L’origine della questione. Il territorio delle Isole Falkland/Malvine, composto dai tre arcipelaghi delle le Isole Falkland propriamente dette, la Georgia del Sud e le isole Sandwich meridionali, caddero sotto dominio coloniale britannico sin dal 1833. Da allora è presente sull’isola maggiore, con capitale Stanley, una comunità di sudditi britannici, prevalentemente scozzesi, che vivono tuttora di pastorizia e di terziario sull’unico possedimento coloniale della Corona britannica residuato dal crollo dell’Impero seguito alla seconda guerra mondiale.
La dittatura argentina. L’Argentina ha conosciuto al pari di tanti paesi del Sud America, un  percorso sofferto di alternanze tra governi deboli e dittature militari. Nella cultura sud americana il richiamo all’autoritarismo e alla divisa è stato tale da aver imposto al popolo argentino circa un quarantennio di governi militari ad eccezione della parentesi di Juan Domingo Perón, l’amato presidente che tenne il paese al riparo dalla seconda guerra mondiale e che consentì prosperità e sviluppo al suo popolo. Il 24 marzo 1976 una giunta militare capeggiata dal generale Jorge Rafael Videla rovescia il governo legittimo e innesca il cosiddetto “Processo di riorganizzazione nazionale”, che dietro l’innocua formula burocratica cela la sottomissione del paese al governo autoritario delle forze armate argentine, retto col pugno di ferro e colpevole oltre alla distruzione delle istituzioni democratiche, di aver sterminato centinaia di migliaia di inermi cittadini ritenuti oppositori politici (i c.d. desaparecidos, così come avvenuto ad opera delle analoghe dittature militari instaurate anche in Bolivia, Brasile, Cile, Paraguay, Perù e Uruguay).
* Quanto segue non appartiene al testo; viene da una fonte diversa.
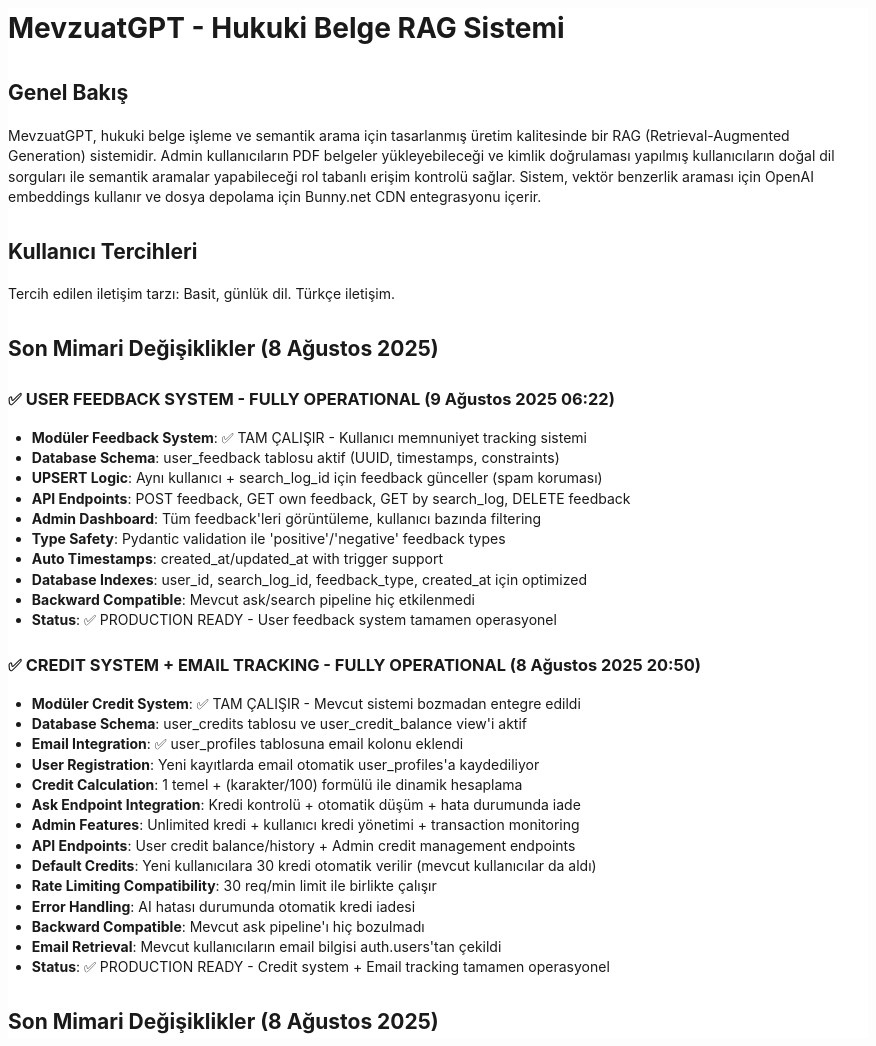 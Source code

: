 # MevzuatGPT - Hukuki Belge RAG Sistemi

## Genel Bakış

MevzuatGPT, hukuki belge işleme ve semantik arama için tasarlanmış üretim kalitesinde bir RAG (Retrieval-Augmented Generation) sistemidir. Admin kullanıcıların PDF belgeler yükleyebileceği ve kimlik doğrulaması yapılmış kullanıcıların doğal dil sorguları ile semantik aramalar yapabileceği rol tabanlı erişim kontrolü sağlar. Sistem, vektör benzerlik araması için OpenAI embeddings kullanır ve dosya depolama için Bunny.net CDN entegrasyonu içerir.

## Kullanıcı Tercihleri

Tercih edilen iletişim tarzı: Basit, günlük dil. Türkçe iletişim.

## Son Mimari Değişiklikler (8 Ağustos 2025)

### ✅ USER FEEDBACK SYSTEM - FULLY OPERATIONAL (9 Ağustos 2025 06:22)
- **Modüler Feedback System**: ✅ TAM ÇALIŞIR - Kullanıcı memnuniyet tracking sistemi
- **Database Schema**: user_feedback tablosu aktif (UUID, timestamps, constraints)
- **UPSERT Logic**: Aynı kullanıcı + search_log_id için feedback günceller (spam koruması)
- **API Endpoints**: POST feedback, GET own feedback, GET by search_log, DELETE feedback
- **Admin Dashboard**: Tüm feedback'leri görüntüleme, kullanıcı bazında filtering
- **Type Safety**: Pydantic validation ile 'positive'/'negative' feedback types
- **Auto Timestamps**: created_at/updated_at with trigger support
- **Database Indexes**: user_id, search_log_id, feedback_type, created_at için optimized
- **Backward Compatible**: Mevcut ask/search pipeline hiç etkilenmedi
- **Status**: ✅ PRODUCTION READY - User feedback system tamamen operasyonel

### ✅ CREDIT SYSTEM + EMAIL TRACKING - FULLY OPERATIONAL (8 Ağustos 2025 20:50)
- **Modüler Credit System**: ✅ TAM ÇALIŞIR - Mevcut sistemi bozmadan entegre edildi
- **Database Schema**: user_credits tablosu ve user_credit_balance view'i aktif
- **Email Integration**: ✅ user_profiles tablosuna email kolonu eklendi
- **User Registration**: Yeni kayıtlarda email otomatik user_profiles'a kaydediliyor
- **Credit Calculation**: 1 temel + (karakter/100) formülü ile dinamik hesaplama
- **Ask Endpoint Integration**: Kredi kontrolü + otomatik düşüm + hata durumunda iade
- **Admin Features**: Unlimited kredi + kullanıcı kredi yönetimi + transaction monitoring
- **API Endpoints**: User credit balance/history + Admin credit management endpoints
- **Default Credits**: Yeni kullanıcılara 30 kredi otomatik verilir (mevcut kullanıcılar da aldı)
- **Rate Limiting Compatibility**: 30 req/min limit ile birlikte çalışır
- **Error Handling**: AI hatası durumunda otomatik kredi iadesi
- **Backward Compatible**: Mevcut ask pipeline'ı hiç bozulmadı
- **Email Retrieval**: Mevcut kullanıcıların email bilgisi auth.users'tan çekildi
- **Status**: ✅ PRODUCTION READY - Credit system + Email tracking tamamen operasyonel

## Son Mimari Değişiklikler (8 Ağustos 2025)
Il nazionalismo e le Falkland. Così come accaduto in Italia durante il regime fascista, il governo ha cavalcato valori autentici della nazione degenerandoli in nazionalismo aggressivo, incontrando quindi il grande favore della popolazione che ha sempre ritenuto le isole Malvinas un torto subito dagli inglesi. Il 19 marzo 1982, quando al “governo” del paese era succeduto il generale Leopoldo Galtieri, scatta l’operazione Rosario, che prevede l’occupazione militare della capitale delle Falkland, Port Stanley, l’arresto del governatore britannico e l’espugnazione militare delle isole. L’Inghilterra, governata da Margaret Tatcher, reagisce con l’estrema durezza che il caso richiese, con l’invio di due flotte militari che impiegarono circa un mese a raggiungere il teatro operativo. In quel periodo l’Argentina ha vissuto settimane di grande esaltazione patriottica e di orgoglio, presto smorzato dalla prova bellica. Le forze in campo erano abbastanza equilibrate sul piano numerico ma sbilanciate su quello qualitativo. Prima di cedere alla morsa terrestre e navale imposta dal leone britannico, le forze argentine si batterono bene, arrecando anche gravi danni (specie da parte della ben equipaggiata e competitiva forza aerea argentina) alle navi inglesi. Dopo lo sbarco delle truppe britanniche sulle isole, il 14 giugno 1982 l’operazione poteva dirsi conclusa tragicamente per l‘Argentina, con oltre 11mila prigionieri e 650 morti. L’episodio sortì l’effetto di rafforzare enormementela Iron Lady Margaret Thatcher consacrandone il governo, e di far cadere per sempre la dittatura militare di Galtieri, spodestato da tafferugli violentissimi in seguito al malcontento del fallimento dell’operazione.
La pace mai fatta. La questione non ha mai trovato una soluzione né diplomatica né di altro genere. A riprova di come l’orgoglio delle isole Malvine sia un sentimento radicato in profondità nell’animo argentino, uno dei monumenti più celebri di Buenos Aires è il sacrario ai caduti delle Malvinas, eretto in memoria dei quasi mille morti delle forze argentine. Con il restauro della democrazia, il governo inglese chiese a quello argentino, qualora avesse voluto, di prelevare le salme dei propri soldati caduti per tumularli definitivamente in Argentina. L’offerta venne cortesemente rifiutata con una eloquente spiegazione: “Sono già sepolti in Argentina”. La storia sta comunque condannando la vicenda all’anacronismo, dato che anche l’ultimo referendum tra i sudditi delle Falkland, per quanto abbia avuto i contorni della farsa, si è espresso oltre l’80% a favore del Regno Unito.